Art by Jin Suk
Mattering
There is a rift, in our troubled century, between imaginative writing and the various mainstream U.S. cultures. I get the sense from conversations, articles, and shifts in educational curricula that a growing contingent fears literature (why else would they work to restrict access?) and an even larger group dismisses it as irrelevant. Those reactions are nearly opposite, but together, they have me thinking about how literature matters. Can fiction, poetry, and essays be a meaningful force for truth? And how—considering that word imaginative—do they stand apart from the various modes of distraction and deception?

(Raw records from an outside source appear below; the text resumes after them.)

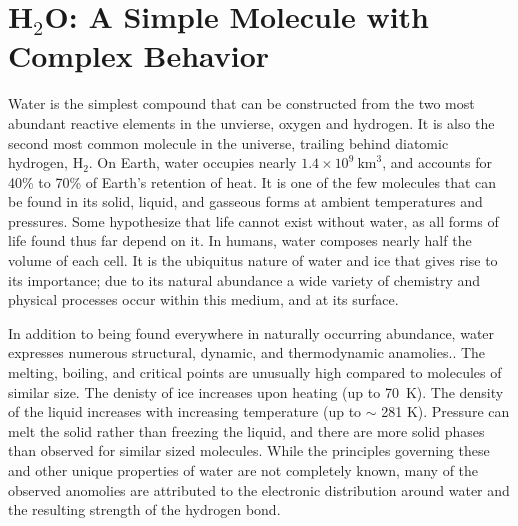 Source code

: \section{H$_2$O: A Simple Molecule with Complex Behavior}
Water is the simplest compound that can be constructed from the two
most abundant reactive elements in the unvierse, oxygen and
hydrogen. It is also the second most common molecule in the universe,
trailing behind diatomic hydrogen, $\mathrm{H}_2$.  On Earth, water
occupies nearly $1.4\times 10^{9}~\mathrm{km}^{3}$\cite{Brown2016},
and accounts for 40\% to 70\% of Earth's retention of heat. It is one
of the few molecules that can be found in its solid, liquid, and
gasseous forms at ambient temperatures and pressures.  Some
hypothesize that life cannot exist without water, as all forms of life
found thus far depend on it.\cite{Caldecott2008,Henry2005} In humans,
water composes nearly half the volume of each cell.\cite{Ling2004} It
is the ubiquitus nature of water and ice that gives rise to its
importance; due to its natural abundance a wide variety of chemistry
and physical processes occur within this medium, and at its surface.

In addition to being found everywhere in naturally occurring
abundance, water expresses numerous structural, dynamic, and
thermodynamic anamolies.\cite{Brovchenko2008}. The melting, boiling,
and critical points are unusually high compared to molecules of
similar size. The denisty of ice increases upon heating (up to
70~K). The density of the liquid increases with increasing temperature
(up to $\sim$ 281 K). Pressure can melt the solid rather than freezing
the liquid, and there are more solid phases than observed for similar
sized molecules. While the principles governing these and other unique
properties of water are not completely known, many of the observed
anomolies are attributed to the electronic distribution around water
and the resulting strength of the hydrogen bond.


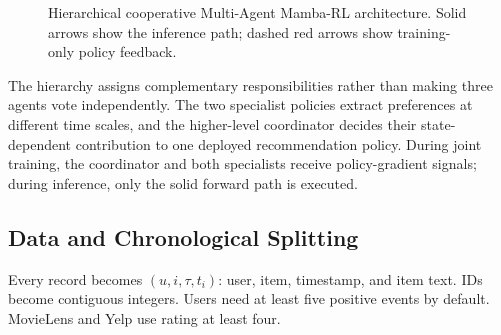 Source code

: \documentclass[11pt,a4paper]{article}
\begin{document}
\begin{figure}[H]
{}
\caption{Hierarchical cooperative Multi-Agent Mamba-RL architecture. Solid arrows
show the inference path; dashed red arrows show training-only policy feedback.}
\label{fig:pipeline}
\end{figure}

The hierarchy assigns complementary responsibilities rather than making three
agents vote independently. The two specialist policies extract preferences at
different time scales, and the higher-level coordinator decides their
state-dependent contribution to one deployed recommendation policy. During joint
training, the coordinator and both specialists receive policy-gradient signals;
during inference, only the solid forward path is executed.

\subsection{Data and Chronological Splitting}

Every record becomes $(u,i,\tau,t_i)$: user, item, timestamp, and item text. IDs become contiguous integers. Users need at least five positive events by default. MovieLens and Yelp use rating at least four.
\end{document}
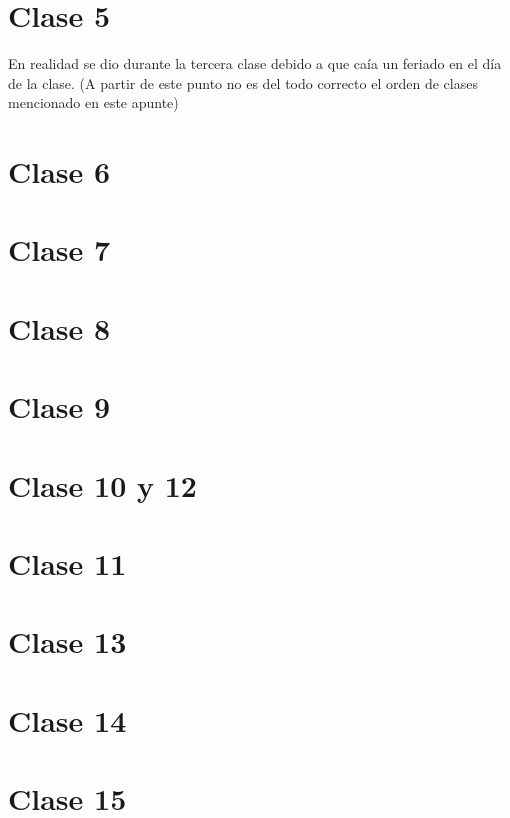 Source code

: \documentclass[titlepage,a4paper]{article}
\begin{document}
\section*{Clase 5}
En realidad se dio durante la tercera clase debido a que caía un feriado en el día de la clase. (A partir de este punto no es del todo correcto el orden de clases mencionado en este apunte)


\section*{Clase 6}


\section*{Clase 7}


\section*{Clase 8}


\section*{Clase 9}


\section*{Clase 10 y 12}



\section*{Clase 11}


\section*{Clase 13}


\section*{Clase 14}


\section*{Clase 15}

\end{document}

Fiction contains the wobble of this topic in its name. Conspiracy theories are also “fiction,” and fictional literature is said to be “made up.” The other day at dinner a friend said, “Usually when I finish a novel, I ask myself why I bothered. I want to read about things that really happened.” Being fiction, a novel seems to argue against its own worth.
Poetry’s situation is not so different. Even more than an essay or story, a poem can encompass really anything. The most faithful precision, filtered through the genre’s rich inheritance of indirection—metaphor, allusion, the ventriloquism of tone—fragments like a voice echoing back across a valley. The work of distinguishing irony from forthrightness, gamesmanship from sincerity, is finally the reader’s to do. There’s no assurance—just the lines laid out for us to absorb and inhabit if we choose.
Nonfiction is somewhat different: we read it as factual because the genre asks us to. Yet its more imaginative forms, such as memoir and essay, are arts, and in the service of scene-making, structuring, and compression, here too details are sometimes transformed. The most common example is dialogue set in quotation marks even when the words can’t have been remembered verbatim. That doesn’t implicate all nonfiction—but another, less mechanical element does: “creative nonfiction” is an imaginative form centered on the self as teller. Memoir and the personal essay do not primarily prize getting reality right; they prize getting experience right. They invite us to an intimate thinking-through or remembering, and tell what they choose to tell from a distinct perspective.
This spring, my brother took me ferociously to task, claiming that as someone who values these squishy, age-old genres, I’m partly to blame for our country’s descent into what Stephen Colbert was the first to call “truthiness”: people ignoring facts in favor of whatever they want to claim. Each time that someone takes a novel seriously, my brother said—blowing at me from a familiar cultural headwind—they’re abandoning reality in favor of anything-goes.
The underlying thesis against imaginative writing is hardly new. Throughout the U.S. version of the Industrial Revolution, men were to be productive, pragmatic, and results-oriented, while women were to imagine only on behalf of their children or spouses. Now, as schools at almost every level turn away from offering a broad-based education and instead focus, vaguely but openly, on molding their charges for the workforce, short stories and poems and novels and even memoirs have been expunged from public classrooms nationwide. There’s a worry that children need to be pushed toward factual accounts of things (at least the dominant mytho-factual accounts of things) or they won’t be able to compete. Starving the imagination, though, doesn’t kill it. An impoverished literalism just renders our inner lives taboo, and leaves us lonely and divided.
~
A flood in my father’s basement several years ago left our ancestral family photo albums intact—but the meddling recovery company, smelling dollar bills and age-old mildew, took them away for “treatment.” They pulled every photo out of those books, prints that my paternal grandmother and great-grandmother had spent years organizing and labeling. What came back to us were stacks of pictures in ziplock bags, some torn, all jumbled, with no record of the notes that had been passed down on the black construction paper of the albums.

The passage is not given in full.